I think AI is going to reveal some unsettling things about human nature. For
example, I was trying to train a model to morph someone's ethnicity
([https://twitter.com/theshawwn/status/1184074334186414080](https://twitter.com/theshawwn/status/1184074334186414080))
and ran straight into the problem of bias: black people are much less
represented in FFHQ, the photo database the StyleGAN model was trained on. I
had to gather several thousand datapoints, much more than other groups.

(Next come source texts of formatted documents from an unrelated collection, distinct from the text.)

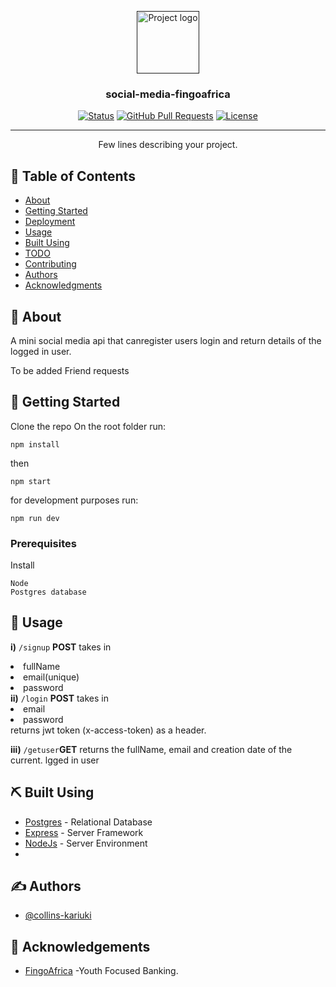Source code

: <p align="center">
  <a href="" rel="noopener">
 <img width=100px height=100px src="https://fingo.africa/images/logo-p-500.png" alt="Project logo"></a>
</p>

<h3 align="center">social-media-fingoafrica</h3>

<div align="center">

[![Status](https://img.shields.io/badge/status-active-success.svg)]()
[![GitHub Pull Requests](https://img.shields.io/github/issues-pr/kylelobo/The-Documentation-Compendium.svg)](https://github.com/collins-kariuki/social-app-fingoAfrica/pulls)
[![License](https://img.shields.io/badge/license-MIT-blue.svg)](/LICENSE)

</div>

---

<p align="center"> Few lines describing your project.
    <br> 
</p>

## 📝 Table of Contents

- [About](#about)
- [Getting Started](#getting_started)
- [Deployment](#deployment)
- [Usage](#usage)
- [Built Using](#built_using)
- [TODO](../TODO.md)
- [Contributing](../CONTRIBUTING.md)
- [Authors](#authors)
- [Acknowledgments](#acknowledgement)

## 🧐 About <a name = "about"></a>

A mini social media api that canregister users login and return details of the logged in user.

To be added
Friend requests

## 🏁 Getting Started <a name = "getting_started"></a>

Clone the repo
On the root folder run:

```
npm install
```

then

```
npm start
```

for development purposes run:

```
npm run dev
```

### Prerequisites

Install

```
Node
Postgres database
```

## 🎈 Usage <a name="usage"></a>

<b>i)</b> `/signup` <b>POST</b> takes in <li>fullName</li> <li>email(unique)</li> <li>password</li>
<b>ii)</b> `/login` <b>POST</b> takes in <li>email</li> <li>password</li> returns jwt token (x-access-token) as a header.

<b>iii)</b> `/getuser`<b>GET</b> returns the fullName, email and creation date of the current. lgged in user

## ⛏️ Built Using <a name = "built_using"></a>

- [Postgres](https://www.postgresql.org/) - Relational Database
- [Express](https://expressjs.com/) - Server Framework
- [NodeJs](https://nodejs.org/en/) - Server Environment
-

## ✍️ Authors <a name = "authors"></a>

- [@collins-kariuki](https://github.com/collins-kariuki)

## 🎉 Acknowledgements <a name = "acknowledgement"></a>

- [FingoAfrica](https://fingo.africa/) -Youth Focused Banking.
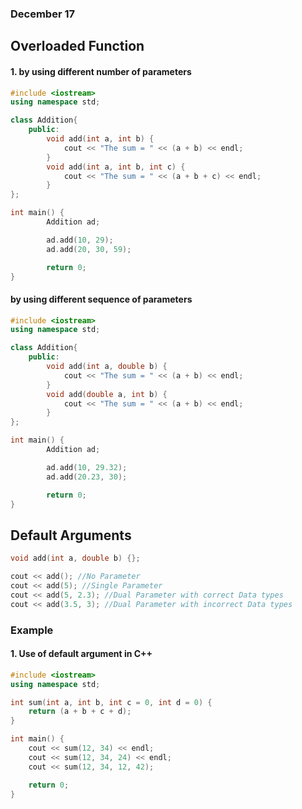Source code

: ### December 17

## Overloaded Function 

####  1. by using different number of parameters

```cpp
#include <iostream>
using namespace std;

class Addition{
    public:
        void add(int a, int b) {
            cout << "The sum = " << (a + b) << endl;
        }
        void add(int a, int b, int c) {
            cout << "The sum = " << (a + b + c) << endl;
        }
};

int main() {
        Addition ad;

        ad.add(10, 29);
        ad.add(20, 30, 59);

        return 0;
}
```

#### by using different sequence of parameters

```cpp
#include <iostream>
using namespace std;

class Addition{
    public:
        void add(int a, double b) {
            cout << "The sum = " << (a + b) << endl;
        }
        void add(double a, int b) {
            cout << "The sum = " << (a + b) << endl;
        }
};

int main() {
        Addition ad;

        ad.add(10, 29.32);
        ad.add(20.23, 30);

        return 0;
}
```

## Default Arguments

```cpp
void add(int a, double b) {};

cout << add(); //No Parameter
cout << add(5); //Single Parameter
cout << add(5, 2.3); //Dual Parameter with correct Data types
cout << add(3.5, 3); //Dual Parameter with incorrect Data types
```

### Example

#### 1. Use of default argument in C++

```cpp
#include <iostream>
using namespace std;

int sum(int a, int b, int c = 0, int d = 0) {
    return (a + b + c + d);
}

int main() {
    cout << sum(12, 34) << endl;
    cout << sum(12, 34, 24) << endl;
    cout << sum(12, 34, 12, 42);

    return 0;
}
```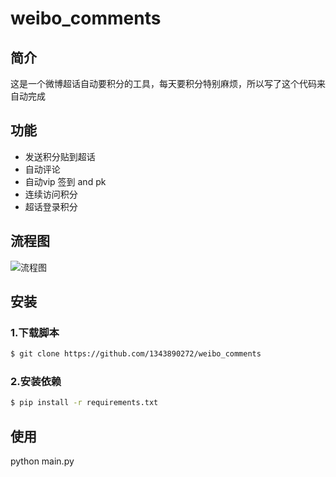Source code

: # weibo_comments
## 简介
这是一个微博超话自动要积分的工具，每天要积分特别麻烦，所以写了这个代码来自动完成
## 功能
* 发送积分贴到超话
* 自动评论
* 自动vip 签到 and pk
* 连续访问积分
* 超话登录积分
## 流程图
![流程图](https://github.com/1343890272/weibo_comments/blob/master/%E6%B5%81%E7%A8%8B%E5%9B%BE.jpg)
## 安装
### 1.下载脚本
```bash
$ git clone https://github.com/1343890272/weibo_comments
```
### 2.安装依赖
```bash
$ pip install -r requirements.txt
```
## 使用
python main.py
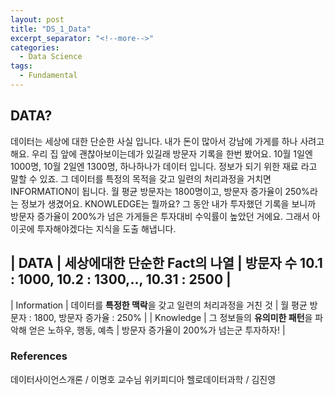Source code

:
 ```yaml
---
layout: post
title: "DS_1_Data"
excerpt_separator: "<!--more-->"
categories:
  - Data Science
tags:
  - Fundamental
---
```


## DATA?
데이터는 세상에 대한 단순한 사실 입니다. 내가 돈이 많아서 강남에 가게를 하나 사려고 해요. 우리 집 앞에 괜찮아보이는데가 있길래 방문자 기록을 한번 봤어요.
10월 1일엔 1000명, 10월 2일엔 1300명, 하나하나가 데이터 입니다. 정보가 되기 위한 재료 라고 말할 수 있죠.
그 데이터를 특정의 목적을 갖고 일련의 처리과정을 거치면 INFORMATION이 됩니다. 월 평균 방문자는 1800명이고, 방문자 증가율이 250%라는 정보가 생겼어요.
KNOWLEDGE는 뭘까요? 그 동안 내가 투자했던 기록을 보니까 방문자 증가율이 200%가 넘은 가게들은 투자대비 수익률이 높았던 거에요.
그래서 아 이곳에 투자해야겠다는 지식을 도출 해냅니다.

| DATA        | 세상에대한 단순한 **Fact**의 나열                       | 방문자 수 10.1 : 1000, 10.2 : 1300,.., 10.31 : 2500 |
----------------------------------------------------------------------------------------------------------------------------
| Information | 데이터를 **특정한 맥락**을 갖고 일련의 처리과정을 거친 것 | 월 평균 방문자 : 1800, 방문자 증가율 : 250%          |
| Knowledge   | 그 정보들의 **유의미한 패턴**을 파악해 얻은 노하우, 행동, 예측 | 방문자 증가율이 200%가 넘는군 투자하자!         |




### References
데이터사이언스개론 / 이명호 교수님
위키피디아
헬로데이터과학 / 김진영 
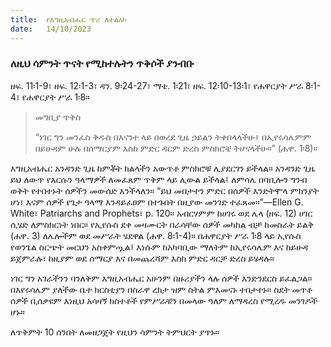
 ```yaml
---
title:  የእግዚአብሔር ጥሪ ለተልዕኮ
date:   14/10/2023
---
```


### ለዚህ ሳምንት ጥናት የሚከተሉትን ጥቅሶች ያንብቡ
ዘፍ. 11፡1-9፣ ዘፍ. 12፡1-3፣ ዳን. 9፡24-27፣ ማቴ. 1፡21፣ ዘፍ. 12፡10-13፡1፣ የሐዋርያት ሥራ 8፡1-4፣ የሐዋርያት ሥራ 1፡8።

> <p>መግቢያ ጥቅስ</p>
> “ነገር ግን መንፈስ ቅዱስ በእናንተ ላይ በወረደ ጊዜ ኃይልን ትቀበላላችሁ፥ በኢየሩሳሌምም በይሁዳም ሁሉ በሰማርያም እስከ ምድር ዳርም ድረስ ምስክሮቼ ትሆናላችሁ።” (ሐዋ. 1፡8)።

እግዚአብሔር አንዳንድ ጊዜ ከምቾት ክልላችን አውጥቶ ምስክሮቹ ሊያደርገን ይችላል። አንዳንድ ጊዜ ይህ ለውጥ የእርሱን ዓላማዎች ለመፈጸም ጥቅም ላይ ሊውል ይችላል፤ ለምሳሌ በባቢሎን ግንብ ወቅት የተበተኑት ሰዎችን መውሰድ እንችላለን። “ይህ መበታተን ምድር በሰዎች እንድትሞላ ምክንያት ሆነ፣ እናም ሰዎች የጌታ ዓላማ እንዳይፈፀም በተጉበት በዚያው መንገድ ተፈጸመ።”—Ellen G. White፣ Patriarchs and Prophets፣ p. 120። አብርሃምም ከሀገሩ ወደ ሌላ (ዘፍ. 12) ሀገር ሲሄድ ለምስክርነት ነበር። የኢየሱስ ደቀ መዛሙርት በራሳቸው ሰዎች መካከል ብቻ ከመስራት ይልቅ (ሐዋ. 3) ለሌሎችም ወደ መሥራት ሄደዋል (ሐዋ. 8፡1-4)። በሐዋርያት ሥራ 1፡8 ላይ ኢየሱስ የወንጌል ስርጭት መርህን አስቀምጧል፤ እነሱም ከአካባቢው ማለትም ከኢየሩሳሌም እና ከይሁዳ ይጀምራሉ፣ ከዚያም ወደ ሰማርያ እና በመጨረሻም እስከ ምድር ዳርቻ ድረስ ይሄዳሉ።

ነገር ግን አገራችንን ባንለቅም እግዚአብሔር አሁንም በዙሪያችን ላሉ ሰዎች እንድንደርስ ይፈልጋል። በእየሩሳሌም ያለችው ቤተ ክርስቲያን በስራዋ ረክታ ዝም ስትል ምእመናኑ ተበታተኑ። ስደት መጥቶ ሰዎች ቢሰቃዩም እነዚህ አሳዛኝ ክስተቶች የምሥራቹን በመላው ዓለም ለማዳረስ የሚረዱ መንገዶች ሆኑ።

ለጥቅምት 10 ሰንበት ለመዘጋጀት የዚህን ሳምንት ትምህርት ያጥኑ።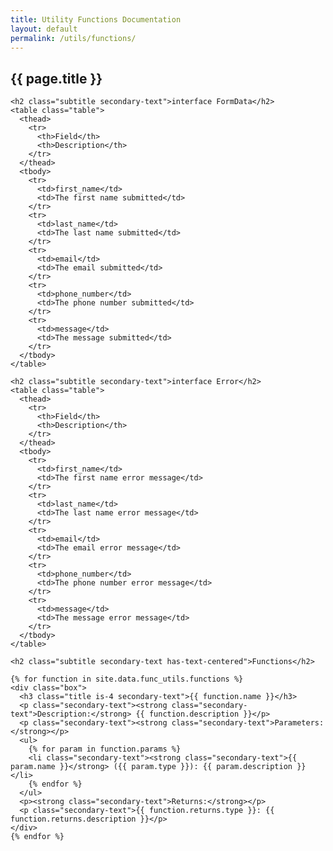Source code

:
 ```yaml
---
title: Utility Functions Documentation
layout: default
permalink: /utils/functions/
---
```


<section class="section">
  <div class="container">
    <h1 class="title primary-text has-text-centered">{{ page.title }}</h1>

    <h2 class="subtitle secondary-text">interface FormData</h2>
    <table class="table">
      <thead>
        <tr>
          <th>Field</th>
          <th>Description</th>
        </tr>
      </thead>
      <tbody>
        <tr>
          <td>first_name</td>
          <td>The first name submitted</td>
        </tr>
        <tr>
          <td>last_name</td>
          <td>The last name submitted</td>
        </tr>
        <tr>
          <td>email</td>
          <td>The email submitted</td>
        </tr>
        <tr>
          <td>phone_number</td>
          <td>The phone number submitted</td>
        </tr>
        <tr>
          <td>message</td>
          <td>The message submitted</td>
        </tr>
      </tbody>
    </table>

    <h2 class="subtitle secondary-text">interface Error</h2>
    <table class="table">
      <thead>
        <tr>
          <th>Field</th>
          <th>Description</th>
        </tr>
      </thead>
      <tbody>
        <tr>
          <td>first_name</td>
          <td>The first name error message</td>
        </tr>
        <tr>
          <td>last_name</td>
          <td>The last name error message</td>
        </tr>
        <tr>
          <td>email</td>
          <td>The email error message</td>
        </tr>
        <tr>
          <td>phone_number</td>
          <td>The phone number error message</td>
        </tr>
        <tr>
          <td>message</td>
          <td>The message error message</td>
        </tr>
      </tbody>
    </table>

    <h2 class="subtitle secondary-text has-text-centered">Functions</h2>

    {% for function in site.data.func_utils.functions %}
    <div class="box">
      <h3 class="title is-4 secondary-text">{{ function.name }}</h3>
      <p class="secondary-text"><strong class="secondary-text">Description:</strong> {{ function.description }}</p>
      <p class="secondary-text"><strong class="secondary-text">Parameters:</strong></p>
      <ul>
        {% for param in function.params %}
        <li class="secondary-text"><strong class="secondary-text">{{ param.name }}</strong> ({{ param.type }}): {{ param.description }}</li>
        {% endfor %}
      </ul>
      <p><strong class="secondary-text">Returns:</strong></p>
      <p class="secondary-text">{{ function.returns.type }}: {{ function.returns.description }}</p>
    </div>
    {% endfor %}

  </div>
</section>

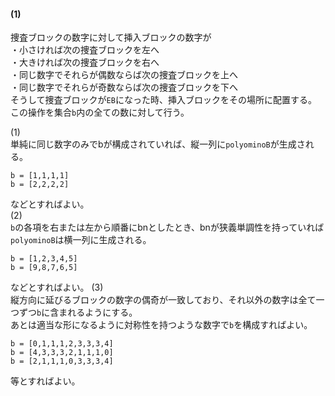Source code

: #### (1)
捜査ブロックの数字に対して挿入ブロックの数字が  
・小さければ次の捜査ブロックを左へ  
・大きければ次の捜査ブロックを右へ  
・同じ数字でそれらが偶数ならば次の捜査ブロックを上へ  
・同じ数字でそれらが奇数ならば次の捜査ブロックを下へ  
そうして捜査ブロックが`EB`になった時、挿入ブロックをその場所に配置する。  
この操作を集合`b`内の全ての数に対して行う。  
  
(1)  
単純に同じ数字のみでbが構成されていれば、縦一列に`polyominoB`が生成される。  
```
b = [1,1,1,1]
b = [2,2,2,2]
```
などとすればよい。  
(2)  
`b`の各項を右または左から順番にbnとしたとき、bnが狭義単調性を持っていれば`polyominoB`は横一列に生成される。  
```
b = [1,2,3,4,5]
b = [9,8,7,6,5]
```
などとすればよい。
(3)  
縦方向に延びるブロックの数字の偶奇が一致しており、それ以外の数字は全て一つずつ`b`に含まれるようにする。  
あとは適当な形になるように対称性を持つような数字で`b`を構成すればよい。  
```
b = [0,1,1,1,2,3,3,3,4]  
b = [4,3,3,3,2,1,1,1,0]  
b = [2,1,1,1,0,3,3,3,4]  
```
等とすればよい。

It was a fascinating look into bias in ML -- bias is a real thing that will
affect our results, and it's important for you to go out of your way to
correct for them when they affect people. The early model was so bad that if
it was a corporation doing the work, they might have just scrubbed the
project. But after a few thousand datapoints, it's a very convincing
transformation now.

The future of AI generated content is just fascinating and delightful. And
yes, scary. But it's like we're on the edge of... it's hard to put into words.
Part of the reason I got into AI was to see what was hype vs what was real.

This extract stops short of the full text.